▸ Exercise goal
Count every line in the following entries that holds the word "Other". Only the number should be given.

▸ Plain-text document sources
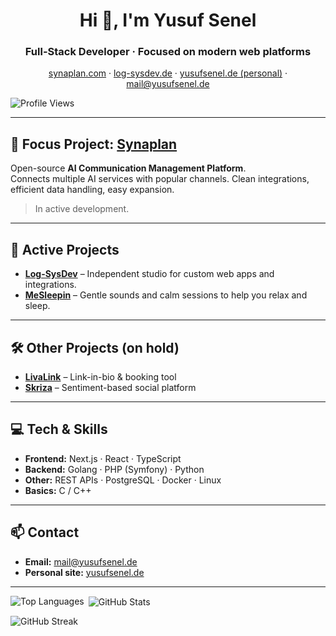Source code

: <h1 align="center">Hi 👋, I'm Yusuf Senel</h1>
<h3 align="center">Full-Stack Developer · Focused on modern web platforms</h3>

<p align="center">
  <a href="https://synaplan.com" target="_blank">synaplan.com</a> · 
  <a href="https://log-sysdev.de" target="_blank">log-sysdev.de</a> · 
  <a href="https://yusufsenel.de" target="_blank">yusufsenel.de (personal)</a> ·
  <a href="mailto:mail@yusufsenel.de">mail@yusufsenel.de</a>
</p>

<p align="left">
  <img src="https://komarev.com/ghpvc/?username=yusuf57rl&label=Profile%20views&color=0e75b6&style=flat" alt="Profile Views" />
</p>

---

## 🚀 Focus Project: [**Synaplan**](https://synaplan.com)
Open-source **AI Communication Management Platform**.  
Connects multiple AI services with popular channels. Clean integrations, efficient data handling, easy expansion.  
> In active development.

---

## 🔧 Active Projects
- [**Log-SysDev**](https://log-sysdev.de) – Independent studio for custom web apps and integrations.  
- [**MeSleepin**](https://mesleepin.com) – Gentle sounds and calm sessions to help you relax and sleep.

---

## 🛠 Other Projects (on hold)
- [**LivaLink**](https://livalink.com) – Link-in-bio & booking tool  
- [**Skriza**](https://skriza.com) – Sentiment-based social platform

---

## 💻 Tech & Skills
- **Frontend:** Next.js · React · TypeScript  
- **Backend:** Golang · PHP (Symfony) · Python  
- **Other:** REST APIs · PostgreSQL · Docker · Linux  
- **Basics:** C / C++

---

## 📫 Contact
- **Email:** mail@yusufsenel.de  
- **Personal site:** [yusufsenel.de](https://yusufsenel.de)

---

<p>
  <img align="left" src="https://github-readme-stats.vercel.app/api/top-langs?username=yusuf57rl&show_icons=true&locale=en&layout=compact&theme=radical" alt="Top Languages" />
</p>

<p>&nbsp;<img align="center" src="https://github-readme-stats.vercel.app/api?username=yusuf57rl&show_icons=true&locale=en&layout=compact&theme=radical" alt="GitHub Stats" /></p>

<p><img align="center" src="https://github-readme-streak-stats.herokuapp.com/?user=yusuf57rl&layout=compact&theme=radical" alt="GitHub Streak" /></p>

▸ Task answer
2